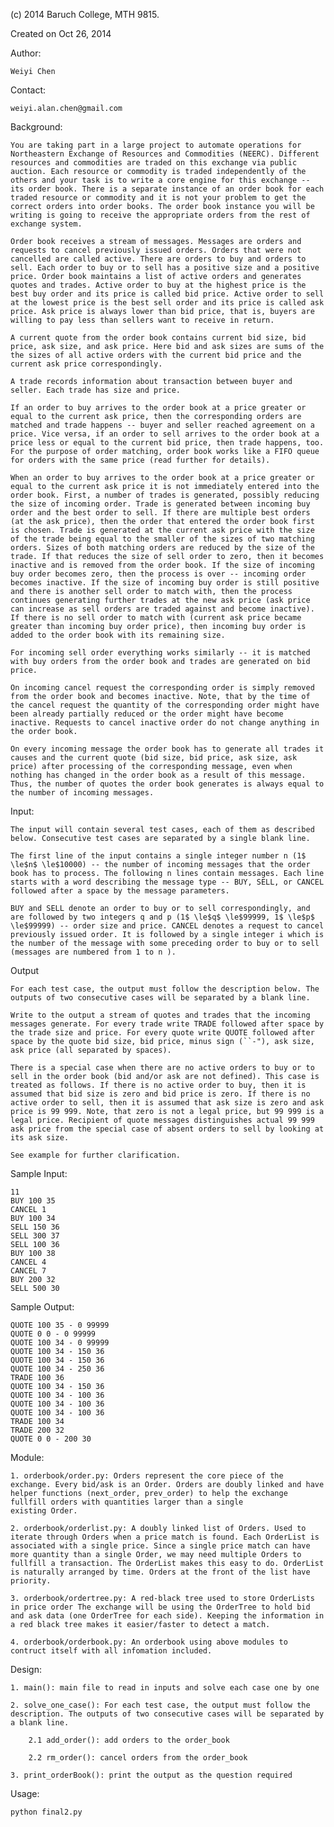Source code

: (c) 2014 Baruch College, MTH 9815.

Created on Oct 26, 2014

Author:

	Weiyi Chen

Contact: 

	weiyi.alan.chen@gmail.com

Background:

	You are taking part in a large project to automate operations for Northeastern Exchange of Resources and Commodities (NEERC). Different resources and commodities are traded on this exchange via public auction. Each resource or commodity is traded independently of the others and your task is to write a core engine for this exchange -- its order book. There is a separate instance of an order book for each traded resource or commodity and it is not your problem to get the correct orders into order books. The order book instance you will be writing is going to receive the appropriate orders from the rest of exchange system.

	Order book receives a stream of messages. Messages are orders and requests to cancel previously issued orders. Orders that were not cancelled are called active. There are orders to buy and orders to sell. Each order to buy or to sell has a positive size and a positive price. Order book maintains a list of active orders and generates quotes and trades. Active order to buy at the highest price is the best buy order and its price is called bid price. Active order to sell at the lowest price is the best sell order and its price is called ask price. Ask price is always lower than bid price, that is, buyers are willing to pay less than sellers want to receive in return.

	A current quote from the order book contains current bid size, bid price, ask size, and ask price. Here bid and ask sizes are sums of the the sizes of all active orders with the current bid price and the current ask price correspondingly.

	A trade records information about transaction between buyer and seller. Each trade has size and price.

	If an order to buy arrives to the order book at a price greater or equal to the current ask price, then the corresponding orders are matched and trade happens -- buyer and seller reached agreement on a price. Vice versa, if an order to sell arrives to the order book at a price less or equal to the current bid price, then trade happens, too. For the purpose of order matching, order book works like a FIFO queue for orders with the same price (read further for details).

	When an order to buy arrives to the order book at a price greater or equal to the current ask price it is not immediately entered into the order book. First, a number of trades is generated, possibly reducing the size of incoming order. Trade is generated between incoming buy order and the best order to sell. If there are multiple best orders (at the ask price), then the order that entered the order book first is chosen. Trade is generated at the current ask price with the size of the trade being equal to the smaller of the sizes of two matching orders. Sizes of both matching orders are reduced by the size of the trade. If that reduces the size of sell order to zero, then it becomes inactive and is removed from the order book. If the size of incoming buy order becomes zero, then the process is over -- incoming order becomes inactive. If the size of incoming buy order is still positive and there is another sell order to match with, then the process continues generating further trades at the new ask price (ask price can increase as sell orders are traded against and become inactive). If there is no sell order to match with (current ask price became greater than incoming buy order price), then incoming buy order is added to the order book with its remaining size.

	For incoming sell order everything works similarly -- it is matched with buy orders from the order book and trades are generated on bid price.

	On incoming cancel request the corresponding order is simply removed from the order book and becomes inactive. Note, that by the time of the cancel request the quantity of the corresponding order might have been already partially reduced or the order might have become inactive. Requests to cancel inactive order do not change anything in the order book.

	On every incoming message the order book has to generate all trades it causes and the current quote (bid size, bid price, ask size, ask price) after processing of the corresponding message, even when nothing has changed in the order book as a result of this message. Thus, the number of quotes the order book generates is always equal to the number of incoming messages.

Input:

	The input will contain several test cases, each of them as described below. Consecutive test cases are separated by a single blank line.

	The first line of the input contains a single integer number n (1$ \le$n$ \le$10000) -- the number of incoming messages that the order book has to process. The following n lines contain messages. Each line starts with a word describing the message type -- BUY, SELL, or CANCEL followed after a space by the message parameters.

	BUY and SELL denote an order to buy or to sell correspondingly, and are followed by two integers q and p (1$ \le$q$ \le$99999, 1$ \le$p$ \le$99999) -- order size and price. CANCEL denotes a request to cancel previously issued order. It is followed by a single integer i which is the number of the message with some preceding order to buy or to sell (messages are numbered from 1 to n ).

Output 

	For each test case, the output must follow the description below. The outputs of two consecutive cases will be separated by a blank line.

	Write to the output a stream of quotes and trades that the incoming messages generate. For every trade write TRADE followed after space by the trade size and price. For every quote write QUOTE followed after space by the quote bid size, bid price, minus sign (``-"), ask size, ask price (all separated by spaces).

	There is a special case when there are no active orders to buy or to sell in the order book (bid and/or ask are not defined). This case is treated as follows. If there is no active order to buy, then it is assumed that bid size is zero and bid price is zero. If there is no active order to sell, then it is assumed that ask size is zero and ask price is 99 999. Note, that zero is not a legal price, but 99 999 is a legal price. Recipient of quote messages distinguishes actual 99 999 ask price from the special case of absent orders to sell by looking at its ask size.

	See example for further clarification.

Sample Input:

	11 
	BUY 100 35 
	CANCEL 1 
	BUY 100 34 
	SELL 150 36 
	SELL 300 37 
	SELL 100 36 
	BUY 100 38 
	CANCEL 4 
	CANCEL 7 
	BUY 200 32 
	SELL 500 30

Sample Output:

	QUOTE 100 35 - 0 99999 
	QUOTE 0 0 - 0 99999 
	QUOTE 100 34 - 0 99999 
	QUOTE 100 34 - 150 36 
	QUOTE 100 34 - 150 36 
	QUOTE 100 34 - 250 36 
	TRADE 100 36 
	QUOTE 100 34 - 150 36 
	QUOTE 100 34 - 100 36 
	QUOTE 100 34 - 100 36 
	QUOTE 100 34 - 100 36 
	TRADE 100 34 
	TRADE 200 32 
	QUOTE 0 0 - 200 30

Module:

	1. orderbook/order.py: Orders represent the core piece of the exchange. Every bid/ask is an Order. Orders are doubly linked and have helper functions (next_order, prev_order) to help the exchange fullfill orders with quantities larger than a single
    existing Order.

    2. orderbook/orderlist.py: A doubly linked list of Orders. Used to iterate through Orders when a price match is found. Each OrderList is associated with a single price. Since a single price match can have more quantity than a single Order, we may need multiple Orders to fullfill a transaction. The OrderList makes this easy to do. OrderList is naturally arranged by time. Orders at the front of the list have priority.

    3. orderbook/ordertree.py: A red-black tree used to store OrderLists in price order The exchange will be using the OrderTree to hold bid and ask data (one OrderTree for each side). Keeping the information in a red black tree makes it easier/faster to detect a match.

    4. orderbook/orderbook.py: An orderbook using above modules to contruct itself with all infomation included.



Design:

	1. main(): main file to read in inputs and solve each case one by one

	2. solve_one_case(): For each test case, the output must follow the description. The outputs of two consecutive cases will be separated by a blank line.

		2.1 add_order(): add orders to the order_book

		2.2 rm_order(): cancel orders from the order_book

	3. print_orderBook(): print the output as the question required

Usage:

	python final2.py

++++++++++++++++++++

Problem details -
Keep the pictures out while you retype all of the data above exactly as it appears.

Solution to this task -
Source code

: (c) 2014 Baruch College, MTH 9815.

Created on Oct 26, 2014

Author:

	Weiyi Chen

Contact: 

	weiyi.alan.chen@gmail.com

Background:

	You are taking part in a large project to automate operations for Northeastern Exchange of Resources and Commodities (NEERC). Different resources and commodities are traded on this exchange via public auction. Each resource or commodity is traded independently of the others and your task is to write a core engine for this exchange -- its order book. There is a separate instance of an order book for each traded resource or commodity and it is not your problem to get the correct orders into order books. The order book instance you will be writing is going to receive the appropriate orders from the rest of exchange system.

	Order book receives a stream of messages. Messages are orders and requests to cancel previously issued orders. Orders that were not cancelled are called active. There are orders to buy and orders to sell. Each order to buy or to sell has a positive size and a positive price. Order book maintains a list of active orders and generates quotes and trades. Active order to buy at the highest price is the best buy order and its price is called bid price. Active order to sell at the lowest price is the best sell order and its price is called ask price. Ask price is always lower than bid price, that is, buyers are willing to pay less than sellers want to receive in return.

	A current quote from the order book contains current bid size, bid price, ask size, and ask price. Here bid and ask sizes are sums of the the sizes of all active orders with the current bid price and the current ask price correspondingly.

	A trade records information about transaction between buyer and seller. Each trade has size and price.

	If an order to buy arrives to the order book at a price greater or equal to the current ask price, then the corresponding orders are matched and trade happens -- buyer and seller reached agreement on a price. Vice versa, if an order to sell arrives to the order book at a price less or equal to the current bid price, then trade happens, too. For the purpose of order matching, order book works like a FIFO queue for orders with the same price (read further for details).

	When an order to buy arrives to the order book at a price greater or equal to the current ask price it is not immediately entered into the order book. First, a number of trades is generated, possibly reducing the size of incoming order. Trade is generated between incoming buy order and the best order to sell. If there are multiple best orders (at the ask price), then the order that entered the order book first is chosen. Trade is generated at the current ask price with the size of the trade being equal to the smaller of the sizes of two matching orders. Sizes of both matching orders are reduced by the size of the trade. If that reduces the size of sell order to zero, then it becomes inactive and is removed from the order book. If the size of incoming buy order becomes zero, then the process is over -- incoming order becomes inactive. If the size of incoming buy order is still positive and there is another sell order to match with, then the process continues generating further trades at the new ask price (ask price can increase as sell orders are traded against and become inactive). If there is no sell order to match with (current ask price became greater than incoming buy order price), then incoming buy order is added to the order book with its remaining size.

	For incoming sell order everything works similarly -- it is matched with buy orders from the order book and trades are generated on bid price.

	On incoming cancel request the corresponding order is simply removed from the order book and becomes inactive. Note, that by the time of the cancel request the quantity of the corresponding order might have been already partially reduced or the order might have become inactive. Requests to cancel inactive order do not change anything in the order book.

	On every incoming message the order book has to generate all trades it causes and the current quote (bid size, bid price, ask size, ask price) after processing of the corresponding message, even when nothing has changed in the order book as a result of this message. Thus, the number of quotes the order book generates is always equal to the number of incoming messages.

Input:

	The input will contain several test cases, each of them as described below. Consecutive test cases are separated by a single blank line.

	The first line of the input contains a single integer number n (1$ \le$n$ \le$10000) -- the number of incoming messages that the order book has to process. The following n lines contain messages. Each line starts with a word describing the message type -- BUY, SELL, or CANCEL followed after a space by the message parameters.

	BUY and SELL denote an order to buy or to sell correspondingly, and are followed by two integers q and p (1$ \le$q$ \le$99999, 1$ \le$p$ \le$99999) -- order size and price. CANCEL denotes a request to cancel previously issued order. It is followed by a single integer i which is the number of the message with some preceding order to buy or to sell (messages are numbered from 1 to n ).

Output 

	For each test case, the output must follow the description below. The outputs of two consecutive cases will be separated by a blank line.

	Write to the output a stream of quotes and trades that the incoming messages generate. For every trade write TRADE followed after space by the trade size and price. For every quote write QUOTE followed after space by the quote bid size, bid price, minus sign (``-"), ask size, ask price (all separated by spaces).

	There is a special case when there are no active orders to buy or to sell in the order book (bid and/or ask are not defined). This case is treated as follows. If there is no active order to buy, then it is assumed that bid size is zero and bid price is zero. If there is no active order to sell, then it is assumed that ask size is zero and ask price is 99 999. Note, that zero is not a legal price, but 99 999 is a legal price. Recipient of quote messages distinguishes actual 99 999 ask price from the special case of absent orders to sell by looking at its ask size.

	See example for further clarification.

Sample Input:

	11 
	BUY 100 35 
	CANCEL 1 
	BUY 100 34 
	SELL 150 36 
	SELL 300 37 
	SELL 100 36 
	BUY 100 38 
	CANCEL 4 
	CANCEL 7 
	BUY 200 32 
	SELL 500 30

Sample Output:

	QUOTE 100 35 - 0 99999 
	QUOTE 0 0 - 0 99999 
	QUOTE 100 34 - 0 99999 
	QUOTE 100 34 - 150 36 
	QUOTE 100 34 - 150 36 
	QUOTE 100 34 - 250 36 
	TRADE 100 36 
	QUOTE 100 34 - 150 36 
	QUOTE 100 34 - 100 36 
	QUOTE 100 34 - 100 36 
	QUOTE 100 34 - 100 36 
	TRADE 100 34 
	TRADE 200 32 
	QUOTE 0 0 - 200 30

Module:

	1. orderbook/order.py: Orders represent the core piece of the exchange. Every bid/ask is an Order. Orders are doubly linked and have helper functions (next_order, prev_order) to help the exchange fullfill orders with quantities larger than a single
    existing Order.

    2. orderbook/orderlist.py: A doubly linked list of Orders. Used to iterate through Orders when a price match is found. Each OrderList is associated with a single price. Since a single price match can have more quantity than a single Order, we may need multiple Orders to fullfill a transaction. The OrderList makes this easy to do. OrderList is naturally arranged by time. Orders at the front of the list have priority.

    3. orderbook/ordertree.py: A red-black tree used to store OrderLists in price order The exchange will be using the OrderTree to hold bid and ask data (one OrderTree for each side). Keeping the information in a red black tree makes it easier/faster to detect a match.

    4. orderbook/orderbook.py: An orderbook using above modules to contruct itself with all infomation included.



Design:

	1. main(): main file to read in inputs and solve each case one by one

	2. solve_one_case(): For each test case, the output must follow the description. The outputs of two consecutive cases will be separated by a blank line.

		2.1 add_order(): add orders to the order_book

		2.2 rm_order(): cancel orders from the order_book

	3. print_orderBook(): print the output as the question required

Usage:

	python final2.py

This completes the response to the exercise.